Papua No. 1 News Portal | Jubi

Jayapura, Jubi – Lembaga Bantuan Hukum (LBH) Papua menyatakan negara belum mampu melindungi perempuan korban kekerasan di Papua.

Dalam rangka memperingati 16 Hari Anti Kekerasan Terhadap Perempuan, yang dimulai hari ini, 25 November, LBH Papua minta negara segera mengambil langkah konkret untuk melindungi perempuan di wilayah konflik bersenjata atau daerah operasi militer (DOM)) dan aparat penegak hukum wajib memiliki keberpihakan terhadap perempuan korban kekerasan di Papua.

“Pada kesempatan memperingati Hari Internasional untuk Penghapusan Kekerasan terhadap Perempuan perlu dilihat kembali komitmen negara melalui pemerintah dalam rangka melindungi perempuan dari tindakan kekerasan,” kata Direktur LBH Papua, Emanuel Gobay, sebagaimana tertuang dalam rilis pers yang diterima Jubi di Jayapura, Rabu (25/11/2020).

Lebih jauh Gobai memaparkkan secara hukum, negara melalui pemerintah telah merumuskan dan memberlakukan beberapa ketentuan hukum, dimulai dari Undang Undang Nomor 7 Tahun 1984 tentang ratifikasi Konvensi Mengenai Penghapusan Segala Bentuk Diskriminasi Terhadap Perempuan, Undang Undang Nomor 39 Tentang HAM, UU Nomor 23 tahun 2004 tentang penghapusan kekerasan dalam rumah tangga, Peraturan Pemerintah Pengganti Undang-Undang Nomor 1 Tahun 2016 tentang Perlindungan Anak dan Peraturan Mahkamah Agung Nomor 3 Tahun 2017 tentang Pedoman Mengadili Perkara Perempuan Berhadapan dengan Hukum.

“Sekalipun telah ada ketentuan hukum tersebut, namun pada prakteknya kekerasan terhadap perempuan terus terjadi di depan mata. Berdasarkan kasus-kasus yang ditangani, tindakan kekerasan terhadap perempuan terjadi baik di ruang publik maupun privat, dengan pelaku yang bervariasi, baik oknum anggota pemerintah (ASN, legislatif, dan alat kemanan negara-TNI-POLRI), maupun sesama masyarakat sipil,” papar Gobai.

Sekalipun fakta kekerasan terhadap perempuan demikian, lanjutnya, namun sampai saat ini hukum sangat lemah dan bahkan tidak mampu memberikan rasa keadilan bagi perempuan korban kekerasan.
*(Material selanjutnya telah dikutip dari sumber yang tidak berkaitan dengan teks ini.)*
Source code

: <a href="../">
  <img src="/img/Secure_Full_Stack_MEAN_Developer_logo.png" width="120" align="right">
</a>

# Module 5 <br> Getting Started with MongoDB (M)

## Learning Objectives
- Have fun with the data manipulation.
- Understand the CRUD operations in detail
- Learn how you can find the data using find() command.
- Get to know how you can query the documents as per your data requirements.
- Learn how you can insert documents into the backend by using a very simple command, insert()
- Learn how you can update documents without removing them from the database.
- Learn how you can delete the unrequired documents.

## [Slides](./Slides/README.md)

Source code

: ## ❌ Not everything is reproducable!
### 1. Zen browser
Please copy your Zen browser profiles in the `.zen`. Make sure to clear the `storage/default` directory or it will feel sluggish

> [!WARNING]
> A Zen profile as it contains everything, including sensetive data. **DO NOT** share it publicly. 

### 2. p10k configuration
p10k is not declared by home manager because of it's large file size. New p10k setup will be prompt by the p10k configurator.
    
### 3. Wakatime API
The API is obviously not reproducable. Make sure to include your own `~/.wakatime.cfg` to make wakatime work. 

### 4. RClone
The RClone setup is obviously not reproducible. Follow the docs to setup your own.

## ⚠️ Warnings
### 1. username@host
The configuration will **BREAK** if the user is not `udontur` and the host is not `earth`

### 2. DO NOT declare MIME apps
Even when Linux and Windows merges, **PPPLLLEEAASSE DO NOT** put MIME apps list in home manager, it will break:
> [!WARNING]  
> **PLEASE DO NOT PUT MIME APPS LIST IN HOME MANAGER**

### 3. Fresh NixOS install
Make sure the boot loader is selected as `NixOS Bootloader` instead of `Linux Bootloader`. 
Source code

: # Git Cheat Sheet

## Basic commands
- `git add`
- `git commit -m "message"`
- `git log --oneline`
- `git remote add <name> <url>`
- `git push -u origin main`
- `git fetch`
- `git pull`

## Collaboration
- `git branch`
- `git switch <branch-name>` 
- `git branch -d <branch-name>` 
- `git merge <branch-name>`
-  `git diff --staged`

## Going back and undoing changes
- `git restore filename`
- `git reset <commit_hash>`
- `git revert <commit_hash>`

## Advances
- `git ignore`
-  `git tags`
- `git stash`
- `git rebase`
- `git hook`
“Kenyataan ini terkesan menunjukkan Indonesia sebagai negara hukum (Pasal 1 ayat (3), UUD 1945) yang tidak mampu memberikan perlindungan kepada perempuan korban kekerasan,” tandasnya.

Dari hasil pantauan LBH Papua, kata Gobai, ketidakmampuan hukum memberikan keadilan bagi perempuan korban kekerasan terjadi akibat dua hal yaitu : pertama, kekosongan dasar hukum yang melindungi perempuan, dan kedua, ketidakprofesionalan aparat penegak hukum dalam penegakan hukum.

Fakta ketidakmampun hukum memberikan keadilan bagi perempuan korban kekerasan akibat kekosongan hukum sebagaimana dialami oleh perempuan di daerah konflik bersenjata atau daerah operasi militer seperti dalam kasus pengungsian dan penghilangan hak hidup di Kabupaten Nduga (baca : https://www.bbc.com/indonesia/indonesia-49233527 dan https://www.suara.com/news/2019/10/13/154702/lima-5-mayat-ditemukan-dalam-1-lubang-di-nduga-papua-tni-bantah-menembak?page=all) serta kasus pengungsian di Kabupaten Intan Jaya dan Kabupaten Mimika yang jelas-jelas menunjukan fakta kekerasan terhadap perempuan dalam bentuk kekerasan fisik dan kekerasan psikis (Baca : https://suarapapua.com/2020/03/12/lbh-papua-desak-negara-tangani-40-819-pengungsi/).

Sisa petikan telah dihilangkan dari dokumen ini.